Sie werden deutlicher, – der andere zieht sich zurück.
Am Ende bleibt Frust auf beiden Seiten – und das eigentliche Thema ist noch immer offen.
Viele denken dann: „Wir haben ein Kommunikationsproblem.“
Oft ist es aber etwas anderes, nämlich ein festgefahrenes Muster.
Eine Person geht nach vorne: erklären, drängen, klären wollen.
Die andere geht nach hinten: schweigen, ausweichen, dichtmachen.
Je öfter das passiert, desto automatischer läuft es ab.

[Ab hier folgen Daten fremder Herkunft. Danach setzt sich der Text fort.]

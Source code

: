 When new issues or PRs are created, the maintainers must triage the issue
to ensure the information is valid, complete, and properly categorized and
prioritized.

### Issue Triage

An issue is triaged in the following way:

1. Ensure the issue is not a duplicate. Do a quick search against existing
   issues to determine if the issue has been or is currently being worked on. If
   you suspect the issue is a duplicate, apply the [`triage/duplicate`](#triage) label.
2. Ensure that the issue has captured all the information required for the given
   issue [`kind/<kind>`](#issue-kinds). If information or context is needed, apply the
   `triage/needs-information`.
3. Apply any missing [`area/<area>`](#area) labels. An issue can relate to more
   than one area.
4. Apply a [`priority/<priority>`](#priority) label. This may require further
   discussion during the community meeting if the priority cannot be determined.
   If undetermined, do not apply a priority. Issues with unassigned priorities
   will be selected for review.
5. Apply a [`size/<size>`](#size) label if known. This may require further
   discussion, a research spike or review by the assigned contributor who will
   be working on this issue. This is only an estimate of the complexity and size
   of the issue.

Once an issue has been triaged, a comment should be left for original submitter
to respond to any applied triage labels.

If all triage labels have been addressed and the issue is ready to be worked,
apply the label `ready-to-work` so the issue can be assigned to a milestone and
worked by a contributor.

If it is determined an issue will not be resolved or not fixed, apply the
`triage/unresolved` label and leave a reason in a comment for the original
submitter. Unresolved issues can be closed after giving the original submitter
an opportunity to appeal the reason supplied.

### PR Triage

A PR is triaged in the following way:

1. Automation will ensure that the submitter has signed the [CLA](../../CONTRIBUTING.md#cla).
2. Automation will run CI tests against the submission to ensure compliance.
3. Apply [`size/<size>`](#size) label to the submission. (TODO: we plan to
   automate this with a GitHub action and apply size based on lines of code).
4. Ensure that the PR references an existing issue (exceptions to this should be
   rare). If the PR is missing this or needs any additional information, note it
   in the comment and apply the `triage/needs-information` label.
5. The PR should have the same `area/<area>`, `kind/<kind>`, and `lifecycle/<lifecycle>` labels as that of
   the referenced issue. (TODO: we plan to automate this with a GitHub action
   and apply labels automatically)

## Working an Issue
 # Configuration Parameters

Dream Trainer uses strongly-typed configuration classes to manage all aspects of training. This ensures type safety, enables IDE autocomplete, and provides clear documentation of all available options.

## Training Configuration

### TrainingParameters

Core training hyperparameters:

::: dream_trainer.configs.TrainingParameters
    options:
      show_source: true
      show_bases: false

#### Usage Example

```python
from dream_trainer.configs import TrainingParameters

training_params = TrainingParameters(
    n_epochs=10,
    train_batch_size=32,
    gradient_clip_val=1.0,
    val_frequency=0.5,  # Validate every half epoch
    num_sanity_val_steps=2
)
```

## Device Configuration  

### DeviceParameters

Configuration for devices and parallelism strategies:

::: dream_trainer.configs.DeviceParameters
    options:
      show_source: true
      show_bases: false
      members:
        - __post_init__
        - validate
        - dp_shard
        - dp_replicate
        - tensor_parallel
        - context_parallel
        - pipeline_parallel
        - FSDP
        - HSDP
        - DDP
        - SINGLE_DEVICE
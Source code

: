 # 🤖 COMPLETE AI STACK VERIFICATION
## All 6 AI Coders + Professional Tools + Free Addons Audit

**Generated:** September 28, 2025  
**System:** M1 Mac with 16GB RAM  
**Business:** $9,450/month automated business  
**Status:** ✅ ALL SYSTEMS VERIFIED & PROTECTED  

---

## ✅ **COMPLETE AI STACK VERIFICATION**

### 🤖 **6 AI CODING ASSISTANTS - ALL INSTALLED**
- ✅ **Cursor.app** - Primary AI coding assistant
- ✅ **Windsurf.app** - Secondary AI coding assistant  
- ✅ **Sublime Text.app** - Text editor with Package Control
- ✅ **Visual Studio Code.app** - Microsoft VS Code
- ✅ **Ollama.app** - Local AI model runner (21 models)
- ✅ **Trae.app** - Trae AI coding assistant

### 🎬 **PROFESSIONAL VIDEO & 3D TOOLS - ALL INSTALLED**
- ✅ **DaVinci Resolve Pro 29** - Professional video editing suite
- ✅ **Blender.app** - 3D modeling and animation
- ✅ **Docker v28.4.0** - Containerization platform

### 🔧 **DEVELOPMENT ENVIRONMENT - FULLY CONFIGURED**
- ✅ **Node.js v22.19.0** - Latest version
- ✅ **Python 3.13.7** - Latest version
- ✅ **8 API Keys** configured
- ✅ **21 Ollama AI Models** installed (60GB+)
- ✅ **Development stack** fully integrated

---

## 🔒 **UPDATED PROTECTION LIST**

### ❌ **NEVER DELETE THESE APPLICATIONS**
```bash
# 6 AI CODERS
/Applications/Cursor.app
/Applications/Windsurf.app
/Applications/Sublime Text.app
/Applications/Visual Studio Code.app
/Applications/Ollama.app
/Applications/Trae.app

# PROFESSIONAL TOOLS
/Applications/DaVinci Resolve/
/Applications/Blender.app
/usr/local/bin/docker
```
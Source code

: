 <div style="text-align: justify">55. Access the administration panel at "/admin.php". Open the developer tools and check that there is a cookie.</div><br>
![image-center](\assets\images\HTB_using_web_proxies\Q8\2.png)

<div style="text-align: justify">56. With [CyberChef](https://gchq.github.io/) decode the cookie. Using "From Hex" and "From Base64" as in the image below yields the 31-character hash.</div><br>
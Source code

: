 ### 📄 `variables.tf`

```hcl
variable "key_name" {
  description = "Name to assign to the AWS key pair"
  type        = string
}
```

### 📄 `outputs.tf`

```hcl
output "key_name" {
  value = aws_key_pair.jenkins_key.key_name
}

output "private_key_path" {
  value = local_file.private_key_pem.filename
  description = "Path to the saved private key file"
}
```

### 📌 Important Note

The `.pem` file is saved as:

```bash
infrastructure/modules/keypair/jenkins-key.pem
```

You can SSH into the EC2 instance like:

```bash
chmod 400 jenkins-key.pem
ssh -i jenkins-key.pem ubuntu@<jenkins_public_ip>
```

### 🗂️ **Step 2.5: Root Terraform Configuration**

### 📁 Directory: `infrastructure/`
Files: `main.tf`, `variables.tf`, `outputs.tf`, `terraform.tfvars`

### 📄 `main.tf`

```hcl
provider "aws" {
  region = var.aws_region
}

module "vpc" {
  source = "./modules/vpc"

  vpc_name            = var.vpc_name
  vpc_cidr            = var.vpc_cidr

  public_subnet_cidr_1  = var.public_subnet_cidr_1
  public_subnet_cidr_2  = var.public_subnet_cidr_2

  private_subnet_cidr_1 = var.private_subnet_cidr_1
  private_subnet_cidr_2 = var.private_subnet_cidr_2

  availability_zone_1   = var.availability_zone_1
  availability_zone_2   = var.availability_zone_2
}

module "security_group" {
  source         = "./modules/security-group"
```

Und irgendwann reagiert man nicht mehr auf das aktuelle Gespräch, sondern nur noch auf die bekannte Dynamik und es reicht dann schon ein Tonfall, ein Blick oder ein Satz und alles beginnt von vorne.
Was Sie stattdessen versuchen können
Wenn Gespräche so ablaufen, bringt es wenig, noch klarer zu argumentieren oder noch mehr zu erklären.
Denn das verstärkt eher noch das Muster.
Hilfreicher ist ein anderer Schritt:
Nicht sofort lösen.
Zuerst erkennen, was gerade passiert.
Fragen Sie sich:
- Was läuft hier gerade zwischen uns ab?
- Wer geht nach vorne?
- Wer zieht sich zurück?
- Wiederholen wir gerade etwas, das wir beide schon kennen?
Und dann:
Unterbrechen Sie das Muster – notfalls nur kurz.
Zum Beispiel, indem Sie sagen:
„Ich glaube, wir drehen uns gerade im Kreis.“
„Lass uns kurz durchschnaufen.“
Wenn Gespräche scheitern, dann scheitern sie meist nicht am Thema, sondern daran, dass immer wieder dieselben Muster ablaufen.